Who decides Obamacare rates?

Health insurance rate increases

Obamacare rates are also rising, which is not unexpected.

Health insurance premiums have risen rapidly for more than a decade. Many times, insurance companies have been able to raise rates without explaining their actions to regulators or the public.

• In most cases, consumers received little or no information about proposed premium increases, and were not told why they were receiving large rate increases.

The U.S. Department of Health and Human Services (HHS) is tasked with issuing regulations and establishing a process for the annual review of unreasonable increases in premium rates by insurance carriers across the country.

♦ The Affordable Care Act requires that large proposed premium increases must be evaluated to make sure they are based on reasonable cost assumptions and solid evidence.

• The new regulations lay out a process for the states and the federal government to review rate increases by insurers, as well as to publicly disclose those increases.

• The regulations define the threshold for a premium increase that would cause it to become subject to review, and outlines a process for evaluating whether the increase is unreasonable.

• Insurance companies must provide easy to understand information to their customers about their reasons for significant rate increases, as well as publicly justify and post on their website any unreasonable rate increases.

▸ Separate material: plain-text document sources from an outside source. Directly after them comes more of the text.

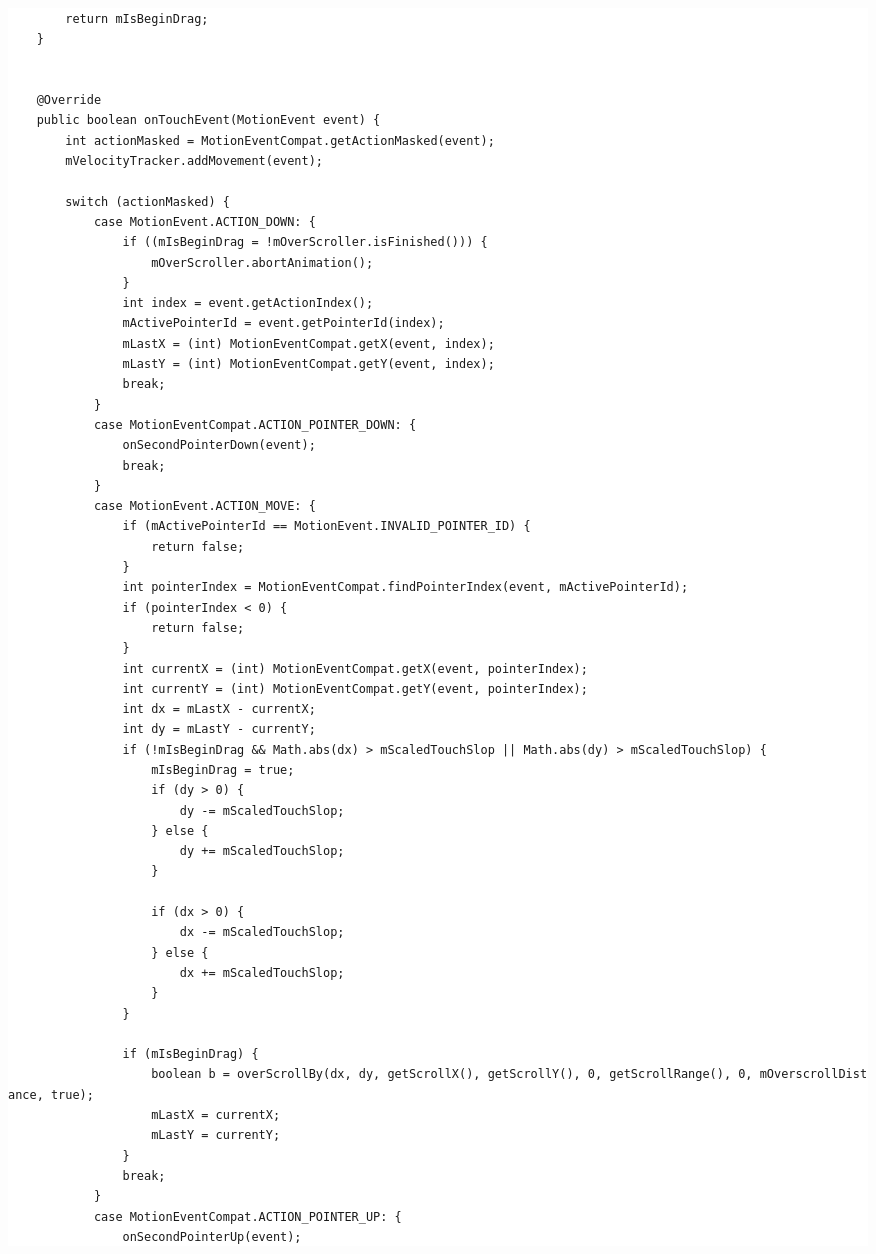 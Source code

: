 
            return mIsBeginDrag;
        }


        @Override
        public boolean onTouchEvent(MotionEvent event) {
            int actionMasked = MotionEventCompat.getActionMasked(event);
            mVelocityTracker.addMovement(event);

            switch (actionMasked) {
                case MotionEvent.ACTION_DOWN: {
                    if ((mIsBeginDrag = !mOverScroller.isFinished())) {
                        mOverScroller.abortAnimation();
                    }
                    int index = event.getActionIndex();
                    mActivePointerId = event.getPointerId(index);
                    mLastX = (int) MotionEventCompat.getX(event, index);
                    mLastY = (int) MotionEventCompat.getY(event, index);
                    break;
                }
                case MotionEventCompat.ACTION_POINTER_DOWN: {
                    onSecondPointerDown(event);
                    break;
                }
                case MotionEvent.ACTION_MOVE: {
                    if (mActivePointerId == MotionEvent.INVALID_POINTER_ID) {
                        return false;
                    }
                    int pointerIndex = MotionEventCompat.findPointerIndex(event, mActivePointerId);
                    if (pointerIndex < 0) {
                        return false;
                    }
                    int currentX = (int) MotionEventCompat.getX(event, pointerIndex);
                    int currentY = (int) MotionEventCompat.getY(event, pointerIndex);
                    int dx = mLastX - currentX;
                    int dy = mLastY - currentY;
                    if (!mIsBeginDrag && Math.abs(dx) > mScaledTouchSlop || Math.abs(dy) > mScaledTouchSlop) {
                        mIsBeginDrag = true;
                        if (dy > 0) {
                            dy -= mScaledTouchSlop;
                        } else {
                            dy += mScaledTouchSlop;
                        }

                        if (dx > 0) {
                            dx -= mScaledTouchSlop;
                        } else {
                            dx += mScaledTouchSlop;
                        }
                    }

                    if (mIsBeginDrag) {
                        boolean b = overScrollBy(dx, dy, getScrollX(), getScrollY(), 0, getScrollRange(), 0, mOverscrollDistance, true);
                        mLastX = currentX;
                        mLastY = currentY;
                    }
                    break;
                }
                case MotionEventCompat.ACTION_POINTER_UP: {
                    onSecondPointerUp(event);
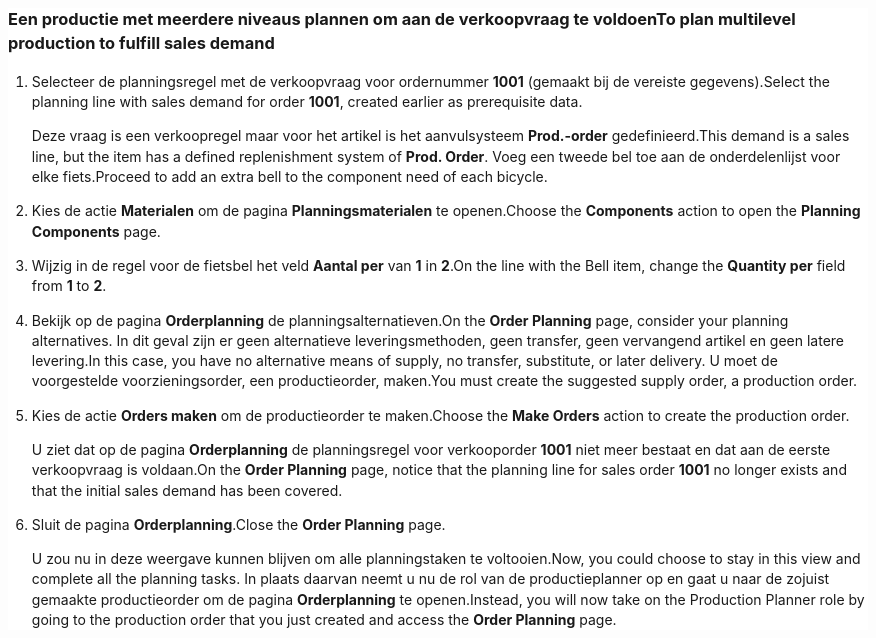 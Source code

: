 ### <a name="to-plan-multilevel-production-to-fulfill-sales-demand"></a><span data-ttu-id="9a0b5-208">Een productie met meerdere niveaus plannen om aan de verkoopvraag te voldoen</span><span class="sxs-lookup"><span data-stu-id="9a0b5-208">To plan multilevel production to fulfill sales demand</span></span>  

1.  <span data-ttu-id="9a0b5-209">Selecteer de planningsregel met de verkoopvraag voor ordernummer **1001** (gemaakt bij de vereiste gegevens).</span><span class="sxs-lookup"><span data-stu-id="9a0b5-209">Select the planning line with sales demand for order **1001**, created earlier as prerequisite data.</span></span>  

     <span data-ttu-id="9a0b5-210">Deze vraag is een verkoopregel maar voor het artikel is het aanvulsysteem **Prod.-order** gedefinieerd.</span><span class="sxs-lookup"><span data-stu-id="9a0b5-210">This demand is a sales line, but the item has a defined replenishment system of **Prod. Order**.</span></span> <span data-ttu-id="9a0b5-211">Voeg een tweede bel toe aan de onderdelenlijst voor elke fiets.</span><span class="sxs-lookup"><span data-stu-id="9a0b5-211">Proceed to add an extra bell to the component need of each bicycle.</span></span>  

2.  <span data-ttu-id="9a0b5-212">Kies de actie **Materialen** om de pagina **Planningsmaterialen** te openen.</span><span class="sxs-lookup"><span data-stu-id="9a0b5-212">Choose the **Components** action to open the **Planning Components** page.</span></span>  
3.  <span data-ttu-id="9a0b5-213">Wijzig in de regel voor de fietsbel het veld **Aantal per** van **1** in **2**.</span><span class="sxs-lookup"><span data-stu-id="9a0b5-213">On the line with the Bell item, change the **Quantity per** field from **1** to **2**.</span></span>  
4.  <span data-ttu-id="9a0b5-214">Bekijk op de pagina **Orderplanning** de planningsalternatieven.</span><span class="sxs-lookup"><span data-stu-id="9a0b5-214">On the **Order Planning** page, consider your planning alternatives.</span></span> <span data-ttu-id="9a0b5-215">In dit geval zijn er geen alternatieve leveringsmethoden, geen transfer, geen vervangend artikel en geen latere levering.</span><span class="sxs-lookup"><span data-stu-id="9a0b5-215">In this case, you have no alternative means of supply, no transfer, substitute, or later delivery.</span></span> <span data-ttu-id="9a0b5-216">U moet de voorgestelde voorzieningsorder, een productieorder, maken.</span><span class="sxs-lookup"><span data-stu-id="9a0b5-216">You must create the suggested supply order, a production order.</span></span>  
5.  <span data-ttu-id="9a0b5-217">Kies de actie **Orders maken** om de productieorder te maken.</span><span class="sxs-lookup"><span data-stu-id="9a0b5-217">Choose the **Make Orders** action to create the production order.</span></span>  

     <span data-ttu-id="9a0b5-218">U ziet dat op de pagina **Orderplanning** de planningsregel voor verkooporder **1001** niet meer bestaat en dat aan de eerste verkoopvraag is voldaan.</span><span class="sxs-lookup"><span data-stu-id="9a0b5-218">On the **Order Planning** page, notice that the planning line for sales order **1001** no longer exists and that the initial sales demand has been covered.</span></span>  

6.  <span data-ttu-id="9a0b5-219">Sluit de pagina **Orderplanning**.</span><span class="sxs-lookup"><span data-stu-id="9a0b5-219">Close the **Order Planning** page.</span></span>  

     <span data-ttu-id="9a0b5-220">U zou nu in deze weergave kunnen blijven om alle planningstaken te voltooien.</span><span class="sxs-lookup"><span data-stu-id="9a0b5-220">Now, you could choose to stay in this view and complete all the planning tasks.</span></span> <span data-ttu-id="9a0b5-221">In plaats daarvan neemt u nu de rol van de productieplanner op en gaat u naar de zojuist gemaakte productieorder om de pagina **Orderplanning** te openen.</span><span class="sxs-lookup"><span data-stu-id="9a0b5-221">Instead, you will now take on the Production Planner role by going to the production order that you just created and access the **Order Planning** page.</span></span>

♦ The HHS does not have the authority to deny premium increases.

• The hope is that the process of requiring more open disclosure from insurance companies will discourage excessive increases.

The Affordable Care Act made $250 million available to states to take action against insurers seeking unreasonable rate hikes.

This is grant money provided to the states to help them improve their oversight of proposed health insurance rate increases. To date, almost all states have taken advantage of this grant money.

• Generally the federal provisions do not preempt state laws and regulations that provide more extensive scrutiny or powers to disapprove proposed rate increases.

While many states have enacted laws that allow them to deny unreasonable increases in some insurance markets, a few other states have taken a pro-business approach and rate increases seldom get challenged until there is a loud public outcry.

What is unreasonable?

The HHS encourages states to establish rate review systems and most have done so.

• The ACA called for rate increases above 10% to be reviewed. This was the rule for many years.

♦ In 2019, the Trump administration changed the rules to allow insurers to raise premiums up to 15% without giving any explanation.

If a state lacks the resources or authority to conduct the required rate reviews, the HHS will conduct them.

• Currently 2 states depend upon the HHS to oversee rate reviews for Individual and Small Group: Oklahoma and Wyoming.

The rate review regulations are intended to work in conjunction with other parts of the Affordable Care Act to help hold premiums down.

• A little known part of the law requires insurers to spend at least 80 percent of premium dollars on direct medical care.

• The intent being to improve the quality of care instead of using premiums to cover on overhead, advertising, and executive salaries and bonuses.

• If an insurer fails to meet that test, they must pay a rebate to their enrollees.

♦ In 2019, the Trump administration changed this rule to allow insurers to keep more premiums. Insurers can now claim that a portion of the premium goes toward quality improvement programs.

This essentially carves out something that would have been an administrative cost and shifts it toward the consumer side of the equation. Insures are less likely to have to return money to consumers and instead are expected to increase their profits.

It is estimated that this rule change has allowed insurers to keep $67 million a year rather than return it enrollees.